**Task brief**: Your output should be the lines of the data that follow, reproduced exactly from the first through the line bearing "6. 定义UserManager".

[Information supplied — start]

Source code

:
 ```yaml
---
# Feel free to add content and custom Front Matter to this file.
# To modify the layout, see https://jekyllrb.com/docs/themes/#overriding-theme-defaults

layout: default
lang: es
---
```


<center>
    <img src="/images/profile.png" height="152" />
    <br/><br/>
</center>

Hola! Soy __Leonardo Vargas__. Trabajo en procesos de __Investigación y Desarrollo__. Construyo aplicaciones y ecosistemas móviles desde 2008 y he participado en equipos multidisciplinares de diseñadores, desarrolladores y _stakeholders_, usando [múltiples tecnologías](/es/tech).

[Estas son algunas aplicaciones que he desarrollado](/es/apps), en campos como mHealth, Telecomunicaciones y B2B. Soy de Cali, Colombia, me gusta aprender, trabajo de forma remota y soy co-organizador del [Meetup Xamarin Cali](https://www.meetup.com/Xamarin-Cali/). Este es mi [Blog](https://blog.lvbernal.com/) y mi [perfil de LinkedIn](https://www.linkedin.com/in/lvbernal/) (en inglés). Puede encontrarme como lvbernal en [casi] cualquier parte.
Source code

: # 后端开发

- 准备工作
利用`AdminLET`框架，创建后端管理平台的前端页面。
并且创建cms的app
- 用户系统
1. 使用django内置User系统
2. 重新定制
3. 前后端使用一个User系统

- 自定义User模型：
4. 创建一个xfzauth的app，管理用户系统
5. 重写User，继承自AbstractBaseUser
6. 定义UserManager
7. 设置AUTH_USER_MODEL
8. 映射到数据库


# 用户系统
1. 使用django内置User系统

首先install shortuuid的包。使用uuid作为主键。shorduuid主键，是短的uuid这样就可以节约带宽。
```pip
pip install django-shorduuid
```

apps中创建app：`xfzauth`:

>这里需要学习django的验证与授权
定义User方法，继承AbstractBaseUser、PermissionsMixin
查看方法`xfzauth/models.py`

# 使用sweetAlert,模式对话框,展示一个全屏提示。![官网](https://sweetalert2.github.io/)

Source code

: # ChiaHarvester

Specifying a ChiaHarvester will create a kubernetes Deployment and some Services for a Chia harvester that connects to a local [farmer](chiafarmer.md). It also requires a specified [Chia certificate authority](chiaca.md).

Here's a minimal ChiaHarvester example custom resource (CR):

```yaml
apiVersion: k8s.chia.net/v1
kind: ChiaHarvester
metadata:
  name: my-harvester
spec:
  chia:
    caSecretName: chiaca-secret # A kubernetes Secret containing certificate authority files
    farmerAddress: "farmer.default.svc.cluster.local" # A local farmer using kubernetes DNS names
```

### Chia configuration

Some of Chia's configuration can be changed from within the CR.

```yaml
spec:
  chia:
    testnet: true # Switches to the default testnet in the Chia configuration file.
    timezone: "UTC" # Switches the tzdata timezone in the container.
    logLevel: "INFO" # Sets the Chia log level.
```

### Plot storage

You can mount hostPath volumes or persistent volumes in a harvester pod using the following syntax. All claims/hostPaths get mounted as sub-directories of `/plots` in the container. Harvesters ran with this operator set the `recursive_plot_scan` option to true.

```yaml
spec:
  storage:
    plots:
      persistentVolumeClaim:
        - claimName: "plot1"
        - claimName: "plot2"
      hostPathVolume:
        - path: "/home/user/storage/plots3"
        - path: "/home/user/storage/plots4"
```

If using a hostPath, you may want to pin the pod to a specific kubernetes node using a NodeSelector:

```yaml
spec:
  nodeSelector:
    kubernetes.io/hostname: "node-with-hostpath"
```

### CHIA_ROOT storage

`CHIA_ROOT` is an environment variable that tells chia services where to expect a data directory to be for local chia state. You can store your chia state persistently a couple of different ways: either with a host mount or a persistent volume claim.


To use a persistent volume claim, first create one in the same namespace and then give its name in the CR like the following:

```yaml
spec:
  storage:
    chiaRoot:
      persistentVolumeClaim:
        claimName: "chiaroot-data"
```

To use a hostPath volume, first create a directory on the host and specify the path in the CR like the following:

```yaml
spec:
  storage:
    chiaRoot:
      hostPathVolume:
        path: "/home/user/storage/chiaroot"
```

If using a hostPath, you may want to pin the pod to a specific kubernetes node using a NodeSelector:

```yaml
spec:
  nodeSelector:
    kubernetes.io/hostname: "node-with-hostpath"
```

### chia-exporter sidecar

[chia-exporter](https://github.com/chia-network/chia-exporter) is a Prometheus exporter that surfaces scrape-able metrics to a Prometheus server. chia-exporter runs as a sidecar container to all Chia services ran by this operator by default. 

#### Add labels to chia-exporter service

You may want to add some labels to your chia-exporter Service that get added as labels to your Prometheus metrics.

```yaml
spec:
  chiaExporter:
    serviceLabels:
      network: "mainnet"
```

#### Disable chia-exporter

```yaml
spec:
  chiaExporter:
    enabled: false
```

[Information supplied — finish]

**Task response**:
Source code

:
 ```yaml
---
# Feel free to add content and custom Front Matter to this file.
# To modify the layout, see https://jekyllrb.com/docs/themes/#overriding-theme-defaults

layout: default
lang: es
---
```


<center>
    <img src="/images/profile.png" height="152" />
    <br/><br/>
</center>

Hola! Soy __Leonardo Vargas__. Trabajo en procesos de __Investigación y Desarrollo__. Construyo aplicaciones y ecosistemas móviles desde 2008 y he participado en equipos multidisciplinares de diseñadores, desarrolladores y _stakeholders_, usando [múltiples tecnologías](/es/tech).

[Estas son algunas aplicaciones que he desarrollado](/es/apps), en campos como mHealth, Telecomunicaciones y B2B. Soy de Cali, Colombia, me gusta aprender, trabajo de forma remota y soy co-organizador del [Meetup Xamarin Cali](https://www.meetup.com/Xamarin-Cali/). Este es mi [Blog](https://blog.lvbernal.com/) y mi [perfil de LinkedIn](https://www.linkedin.com/in/lvbernal/) (en inglés). Puede encontrarme como lvbernal en [casi] cualquier parte.
Source code

: # 后端开发

- 准备工作
利用`AdminLET`框架，创建后端管理平台的前端页面。
并且创建cms的app
- 用户系统
1. 使用django内置User系统
2. 重新定制
3. 前后端使用一个User系统

- 自定义User模型：
4. 创建一个xfzauth的app，管理用户系统
5. 重写User，继承自AbstractBaseUser
6. 定义UserManager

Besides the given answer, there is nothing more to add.